Jenny Holzer
Truisms
Jenny Holzer was born in Gallipolis, Ohio, on July 29, 1950. She studied in the liberal arts program at Duke University for two years before transferring to the University of Chicago. One year later, Holzer transferred to Ohio University, where she focused on fine art studies. There she received her B.F.A in painting and printmaking in 1972. She continued her education at the Rhode Island School of Design, where she met Michael Glier, a fellow student, whom she married in 1984.
Photo by John Deane
In 1977 Holzer was awarded an M.F.A. in painting by Rhode Island School of Design. It was during her graduate study at the Whitney Museum of American Art's Independent Study Program that she started experimentation in public art and words first entered her work. The first posters titled "Truisms" (1977-1979) surfaced throughout Manhattan. Her primary medium, language, structured her subsequent works.

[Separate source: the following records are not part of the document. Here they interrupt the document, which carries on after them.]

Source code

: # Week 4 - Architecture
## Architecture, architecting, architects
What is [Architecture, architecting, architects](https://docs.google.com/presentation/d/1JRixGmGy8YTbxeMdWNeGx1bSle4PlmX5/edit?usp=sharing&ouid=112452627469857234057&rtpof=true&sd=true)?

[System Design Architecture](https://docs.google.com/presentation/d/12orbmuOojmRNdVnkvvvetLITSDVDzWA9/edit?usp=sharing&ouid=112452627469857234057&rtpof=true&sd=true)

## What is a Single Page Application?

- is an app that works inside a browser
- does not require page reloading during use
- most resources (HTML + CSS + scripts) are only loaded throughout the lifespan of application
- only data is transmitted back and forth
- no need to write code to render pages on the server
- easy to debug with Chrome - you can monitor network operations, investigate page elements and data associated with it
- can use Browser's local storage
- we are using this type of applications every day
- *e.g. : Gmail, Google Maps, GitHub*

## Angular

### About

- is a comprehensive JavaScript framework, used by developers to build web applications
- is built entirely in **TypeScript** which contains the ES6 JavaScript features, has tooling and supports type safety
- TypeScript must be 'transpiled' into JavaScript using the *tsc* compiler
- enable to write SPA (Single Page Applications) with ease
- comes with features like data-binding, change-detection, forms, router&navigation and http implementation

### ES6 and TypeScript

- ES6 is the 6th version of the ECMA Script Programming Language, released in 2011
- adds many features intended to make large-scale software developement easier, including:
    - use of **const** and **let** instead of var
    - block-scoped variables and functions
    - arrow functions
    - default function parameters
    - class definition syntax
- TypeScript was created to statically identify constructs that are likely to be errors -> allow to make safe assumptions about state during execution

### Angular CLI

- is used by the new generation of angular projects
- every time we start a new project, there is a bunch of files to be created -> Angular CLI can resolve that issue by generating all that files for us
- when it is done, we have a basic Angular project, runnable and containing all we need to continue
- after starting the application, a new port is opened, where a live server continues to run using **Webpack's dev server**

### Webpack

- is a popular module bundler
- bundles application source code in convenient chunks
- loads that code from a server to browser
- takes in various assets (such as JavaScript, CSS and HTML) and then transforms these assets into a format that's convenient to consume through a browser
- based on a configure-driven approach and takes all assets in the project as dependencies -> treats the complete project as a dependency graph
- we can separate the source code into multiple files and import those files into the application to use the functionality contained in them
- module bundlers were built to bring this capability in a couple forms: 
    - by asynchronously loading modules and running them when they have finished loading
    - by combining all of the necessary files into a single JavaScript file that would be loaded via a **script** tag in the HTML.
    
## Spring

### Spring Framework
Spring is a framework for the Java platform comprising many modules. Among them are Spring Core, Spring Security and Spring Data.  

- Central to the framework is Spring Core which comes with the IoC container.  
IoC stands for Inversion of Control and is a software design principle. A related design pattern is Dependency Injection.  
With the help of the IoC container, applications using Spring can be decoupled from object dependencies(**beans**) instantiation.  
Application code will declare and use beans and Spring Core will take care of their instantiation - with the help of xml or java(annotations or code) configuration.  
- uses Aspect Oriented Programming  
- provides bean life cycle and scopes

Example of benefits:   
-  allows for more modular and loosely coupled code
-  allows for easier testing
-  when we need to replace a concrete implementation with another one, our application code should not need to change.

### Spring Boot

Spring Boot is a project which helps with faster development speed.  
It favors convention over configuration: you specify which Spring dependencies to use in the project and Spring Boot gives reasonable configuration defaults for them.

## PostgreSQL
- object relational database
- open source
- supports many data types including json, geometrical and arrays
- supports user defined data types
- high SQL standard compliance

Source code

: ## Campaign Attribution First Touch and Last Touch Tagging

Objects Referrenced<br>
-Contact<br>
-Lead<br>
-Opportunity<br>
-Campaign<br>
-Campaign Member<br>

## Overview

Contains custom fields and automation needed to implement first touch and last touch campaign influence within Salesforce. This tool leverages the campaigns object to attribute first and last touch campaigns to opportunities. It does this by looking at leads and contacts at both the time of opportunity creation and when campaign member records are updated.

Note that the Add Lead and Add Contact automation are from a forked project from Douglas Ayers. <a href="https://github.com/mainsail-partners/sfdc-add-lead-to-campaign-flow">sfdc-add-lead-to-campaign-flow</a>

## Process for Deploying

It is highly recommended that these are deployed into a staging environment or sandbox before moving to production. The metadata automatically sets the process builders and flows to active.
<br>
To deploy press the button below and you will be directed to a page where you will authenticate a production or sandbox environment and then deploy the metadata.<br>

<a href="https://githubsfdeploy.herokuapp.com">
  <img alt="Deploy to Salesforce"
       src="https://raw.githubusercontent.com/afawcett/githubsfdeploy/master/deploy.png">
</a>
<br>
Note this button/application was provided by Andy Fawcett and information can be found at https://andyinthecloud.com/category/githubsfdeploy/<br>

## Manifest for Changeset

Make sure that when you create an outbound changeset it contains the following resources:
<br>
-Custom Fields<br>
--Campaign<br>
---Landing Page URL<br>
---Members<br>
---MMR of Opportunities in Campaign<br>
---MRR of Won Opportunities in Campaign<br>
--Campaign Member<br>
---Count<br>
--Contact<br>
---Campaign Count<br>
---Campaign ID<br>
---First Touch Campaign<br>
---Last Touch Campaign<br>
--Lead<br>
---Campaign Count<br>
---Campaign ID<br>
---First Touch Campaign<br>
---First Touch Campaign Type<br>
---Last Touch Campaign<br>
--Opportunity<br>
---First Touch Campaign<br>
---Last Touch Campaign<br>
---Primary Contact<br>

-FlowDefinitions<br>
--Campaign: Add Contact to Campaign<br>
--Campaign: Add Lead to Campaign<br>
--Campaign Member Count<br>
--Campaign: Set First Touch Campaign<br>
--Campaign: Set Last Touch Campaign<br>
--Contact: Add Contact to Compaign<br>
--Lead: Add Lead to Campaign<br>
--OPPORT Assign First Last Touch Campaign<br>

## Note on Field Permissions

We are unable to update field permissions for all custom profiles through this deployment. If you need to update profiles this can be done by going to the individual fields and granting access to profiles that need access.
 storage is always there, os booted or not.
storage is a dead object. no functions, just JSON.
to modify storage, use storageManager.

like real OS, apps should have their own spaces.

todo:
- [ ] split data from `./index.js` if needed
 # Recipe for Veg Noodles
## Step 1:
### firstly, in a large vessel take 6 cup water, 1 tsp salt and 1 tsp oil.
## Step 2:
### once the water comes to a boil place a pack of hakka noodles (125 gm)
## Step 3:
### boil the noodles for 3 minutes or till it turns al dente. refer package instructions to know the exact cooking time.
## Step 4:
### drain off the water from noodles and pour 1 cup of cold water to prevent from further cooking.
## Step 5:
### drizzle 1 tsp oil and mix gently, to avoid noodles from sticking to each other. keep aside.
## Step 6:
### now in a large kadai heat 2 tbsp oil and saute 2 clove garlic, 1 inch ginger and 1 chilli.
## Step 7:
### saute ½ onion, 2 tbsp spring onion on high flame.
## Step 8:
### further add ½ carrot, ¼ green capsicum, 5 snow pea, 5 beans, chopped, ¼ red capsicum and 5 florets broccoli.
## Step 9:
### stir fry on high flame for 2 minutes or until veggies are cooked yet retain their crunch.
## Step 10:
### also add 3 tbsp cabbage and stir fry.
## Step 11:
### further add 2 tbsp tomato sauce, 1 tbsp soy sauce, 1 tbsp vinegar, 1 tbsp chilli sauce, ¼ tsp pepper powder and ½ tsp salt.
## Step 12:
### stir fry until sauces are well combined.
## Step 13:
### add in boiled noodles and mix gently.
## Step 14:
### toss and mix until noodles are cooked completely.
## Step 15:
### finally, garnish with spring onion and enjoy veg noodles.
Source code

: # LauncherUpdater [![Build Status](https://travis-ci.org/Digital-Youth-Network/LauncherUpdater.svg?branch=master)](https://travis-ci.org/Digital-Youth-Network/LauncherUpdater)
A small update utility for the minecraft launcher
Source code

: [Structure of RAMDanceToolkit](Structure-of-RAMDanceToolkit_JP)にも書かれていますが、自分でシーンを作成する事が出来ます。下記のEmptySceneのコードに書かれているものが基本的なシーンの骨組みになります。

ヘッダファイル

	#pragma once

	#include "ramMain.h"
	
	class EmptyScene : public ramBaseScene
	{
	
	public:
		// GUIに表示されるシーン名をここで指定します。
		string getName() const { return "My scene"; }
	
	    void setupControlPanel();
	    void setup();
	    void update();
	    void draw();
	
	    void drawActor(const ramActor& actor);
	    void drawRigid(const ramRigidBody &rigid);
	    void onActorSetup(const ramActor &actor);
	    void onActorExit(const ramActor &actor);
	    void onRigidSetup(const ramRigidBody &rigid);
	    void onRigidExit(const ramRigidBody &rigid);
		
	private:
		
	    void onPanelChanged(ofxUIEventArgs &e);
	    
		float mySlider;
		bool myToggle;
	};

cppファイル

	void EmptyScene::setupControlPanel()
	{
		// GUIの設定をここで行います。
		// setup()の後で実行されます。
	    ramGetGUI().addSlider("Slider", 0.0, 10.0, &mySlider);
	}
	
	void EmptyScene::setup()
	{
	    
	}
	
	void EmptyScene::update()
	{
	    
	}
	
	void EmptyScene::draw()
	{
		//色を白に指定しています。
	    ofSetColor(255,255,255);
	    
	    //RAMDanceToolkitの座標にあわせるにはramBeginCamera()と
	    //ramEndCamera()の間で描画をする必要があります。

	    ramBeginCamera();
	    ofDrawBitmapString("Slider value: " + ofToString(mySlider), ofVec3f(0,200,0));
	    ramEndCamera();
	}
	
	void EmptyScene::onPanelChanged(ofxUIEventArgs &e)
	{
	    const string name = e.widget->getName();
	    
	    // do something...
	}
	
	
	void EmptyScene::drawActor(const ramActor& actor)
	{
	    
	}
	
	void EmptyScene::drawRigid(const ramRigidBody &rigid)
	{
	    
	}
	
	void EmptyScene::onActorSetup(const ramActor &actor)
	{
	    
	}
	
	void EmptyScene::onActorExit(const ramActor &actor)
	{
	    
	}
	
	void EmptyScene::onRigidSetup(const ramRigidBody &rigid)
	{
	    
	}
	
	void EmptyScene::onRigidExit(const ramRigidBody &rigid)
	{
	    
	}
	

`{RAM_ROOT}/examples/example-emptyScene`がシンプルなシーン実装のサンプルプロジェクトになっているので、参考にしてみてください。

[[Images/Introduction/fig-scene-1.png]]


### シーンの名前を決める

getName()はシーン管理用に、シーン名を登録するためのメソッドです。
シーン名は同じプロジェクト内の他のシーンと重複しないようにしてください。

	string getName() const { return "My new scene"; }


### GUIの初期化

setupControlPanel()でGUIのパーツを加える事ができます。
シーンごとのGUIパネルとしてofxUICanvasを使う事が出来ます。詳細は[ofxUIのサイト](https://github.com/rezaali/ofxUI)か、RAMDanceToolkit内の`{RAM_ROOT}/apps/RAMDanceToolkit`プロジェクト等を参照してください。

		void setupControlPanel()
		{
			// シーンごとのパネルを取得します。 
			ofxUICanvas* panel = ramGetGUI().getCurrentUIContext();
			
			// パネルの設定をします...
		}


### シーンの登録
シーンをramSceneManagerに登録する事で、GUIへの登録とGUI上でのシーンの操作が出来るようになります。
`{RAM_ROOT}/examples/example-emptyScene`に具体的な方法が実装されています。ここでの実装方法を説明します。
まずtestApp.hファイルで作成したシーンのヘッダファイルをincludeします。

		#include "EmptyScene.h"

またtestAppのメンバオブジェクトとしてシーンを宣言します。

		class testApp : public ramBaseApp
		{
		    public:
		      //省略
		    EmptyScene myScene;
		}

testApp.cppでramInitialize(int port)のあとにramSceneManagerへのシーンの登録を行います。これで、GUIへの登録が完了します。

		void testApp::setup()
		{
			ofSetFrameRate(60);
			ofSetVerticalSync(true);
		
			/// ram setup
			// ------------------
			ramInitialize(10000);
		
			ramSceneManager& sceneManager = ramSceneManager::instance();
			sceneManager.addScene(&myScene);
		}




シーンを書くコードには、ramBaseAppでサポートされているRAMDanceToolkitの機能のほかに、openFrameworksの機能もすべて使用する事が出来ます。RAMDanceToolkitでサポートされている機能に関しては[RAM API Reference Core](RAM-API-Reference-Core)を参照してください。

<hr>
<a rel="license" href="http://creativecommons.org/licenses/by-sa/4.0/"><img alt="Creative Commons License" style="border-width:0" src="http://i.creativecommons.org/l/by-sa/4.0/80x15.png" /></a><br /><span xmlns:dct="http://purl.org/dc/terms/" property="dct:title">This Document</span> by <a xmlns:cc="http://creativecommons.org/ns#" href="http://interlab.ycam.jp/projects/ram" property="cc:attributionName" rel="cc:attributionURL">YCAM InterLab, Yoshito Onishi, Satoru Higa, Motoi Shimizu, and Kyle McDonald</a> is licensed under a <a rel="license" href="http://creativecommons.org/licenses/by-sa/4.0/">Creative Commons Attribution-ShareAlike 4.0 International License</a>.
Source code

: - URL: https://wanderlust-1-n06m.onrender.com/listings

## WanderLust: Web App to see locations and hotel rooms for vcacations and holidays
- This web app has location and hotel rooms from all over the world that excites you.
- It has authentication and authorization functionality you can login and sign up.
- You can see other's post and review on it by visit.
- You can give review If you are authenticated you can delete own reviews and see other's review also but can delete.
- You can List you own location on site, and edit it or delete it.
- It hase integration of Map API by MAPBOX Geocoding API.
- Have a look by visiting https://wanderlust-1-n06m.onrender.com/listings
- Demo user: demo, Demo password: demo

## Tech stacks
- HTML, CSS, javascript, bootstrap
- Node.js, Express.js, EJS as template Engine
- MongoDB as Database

The "Inflammatory Essays" text (1979-1982) was shown on street posters; "The Living Series" text (1980-1982), was cast on multiple bronze wall plaques.
Her work reached an even larger audience when she employed the large Spectacolor Board to convey her newly created "Survival Series" (1983-1985) text to New Yorkers frequenting the Times Square area in New York City. Ultimately she used electronic signboards and L.E.D. (light-emitting-diode) signs to reach the general public and museum audiences alike. In conjunction with the signs, she employed stone benches and sarcophagi etched with works titled "Under a Rock" (1986) and "Laments" (1989).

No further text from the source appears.